Paul A. Zoss, Des Moines, Iowa, for appellants.

Gordon E. Allen, Des Moines, Iowa, for appellees.

Before LAY, Chief Judge, and McMILLIAN and FAGG, Circuit Judges.

LAY, Chief Judge.

On December 10, 1986, Rabbi Moishe B. Kasowitz requested and was given permission by Jack Walters, the Director of General Services for the State of Iowa, to erect a twenty-foot tall menorah1  on the state capitol grounds during the eight day celebration of Hanukkah. A week later Walters revoked permission to leave the menorah standing throughout the eight days. He did so after the attorney general's office advised him that the placement of unattended religious symbols on capitol grounds might violate the establishment clause. Walters allowed Rabbi Kasowitz to conduct the scheduled services and erect a menorah at those times only.

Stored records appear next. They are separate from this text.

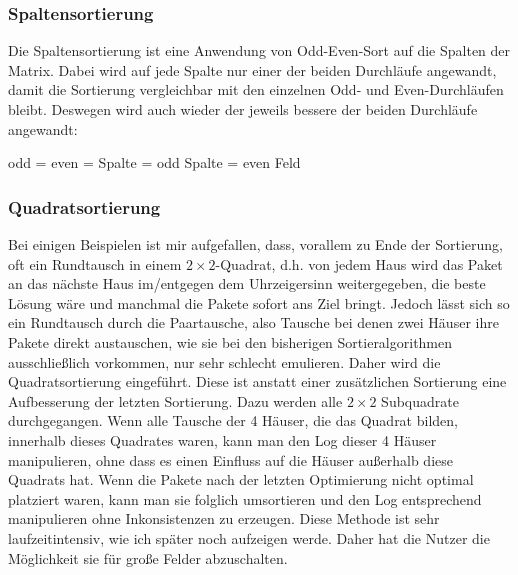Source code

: \documentclass[12pt]{article}
\begin{document}
\subsubsection{Spaltensortierung}
Die Spaltensortierung ist eine Anwendung von Odd-Even-Sort auf die Spalten der Matrix. Dabei wird auf jede Spalte nur einer der beiden Durchläufe angewandt, damit die Sortierung vergleichbar mit den einzelnen Odd- und Even-Durchläufen bleibt. Deswegen wird auch wieder der jeweils bessere der beiden Durchläufe angewandt:
\begin{algorithmic}
		\State odd = 
		\State even = 
			\State Spalte = odd
		\Else
			\State Spalte = even
		\EndIf
	\EndFor 
	\State \Return Feld
 \EndProcedure
\end{algorithmic}

\subsubsection{Quadratsortierung}
Bei einigen Beispielen ist mir aufgefallen, dass, vorallem zu Ende der Sortierung, oft ein Rundtausch in einem $2\times2$-Quadrat, d.h. von jedem Haus wird das Paket an das nächste Haus im/entgegen dem Uhrzeigersinn weitergegeben, die beste Lösung wäre und manchmal die Pakete sofort ans Ziel bringt. Jedoch lässt sich so ein Rundtausch durch die Paartausche, also Tausche bei denen zwei Häuser ihre Pakete direkt austauschen, wie sie bei den bisherigen Sortieralgorithmen ausschließlich vorkommen, nur sehr schlecht emulieren. Daher wird die Quadratsortierung eingeführt. Diese ist anstatt einer zusätzlichen Sortierung eine Aufbesserung der letzten Sortierung. Dazu werden alle $2\times2$ Subquadrate durchgegangen. Wenn alle Tausche der 4 Häuser, die das Quadrat bilden, innerhalb dieses Quadrates waren, kann man den Log dieser 4 Häuser manipulieren, ohne dass es einen Einfluss auf die Häuser außerhalb diese Quadrats hat. Wenn die Pakete nach der letzten Optimierung nicht optimal platziert waren, kann man sie folglich umsortieren und den Log entsprechend manipulieren ohne Inkonsistenzen zu erzeugen. Diese Methode ist sehr laufzeitintensiv, wie ich später noch aufzeigen werde. Daher hat die Nutzer die Möglichkeit sie für große Felder abzuschalten.
\end{document}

On December 19, 1986, Lubavitch of Iowa2  and Rabbi Kasowitz (hereinafter jointly referred to as "Lubavitch") filed a complaint against Jack Walters and the State of Iowa in federal district court requesting a temporary restraining order, and preliminary and permanent injunctions prohibiting the rescission of permission to erect the menorah pursuant to the first and fourteenth amendments. The district court denied the motion for preliminary injunction. Lubavitch appealed, and on January 23, 1987, this court affirmed the denial of preliminary injunction. Lubavitch then filed a motion for summary judgment, and the State filed a cross-motion for summary judgment. The district court granted the State's motion and dismissed the complaint, 684 F. Supp. 610 (S.D. Iowa 1988). The district court denied Lubavitch's motion to reconsider. Lubavitch now appeals. We affirm.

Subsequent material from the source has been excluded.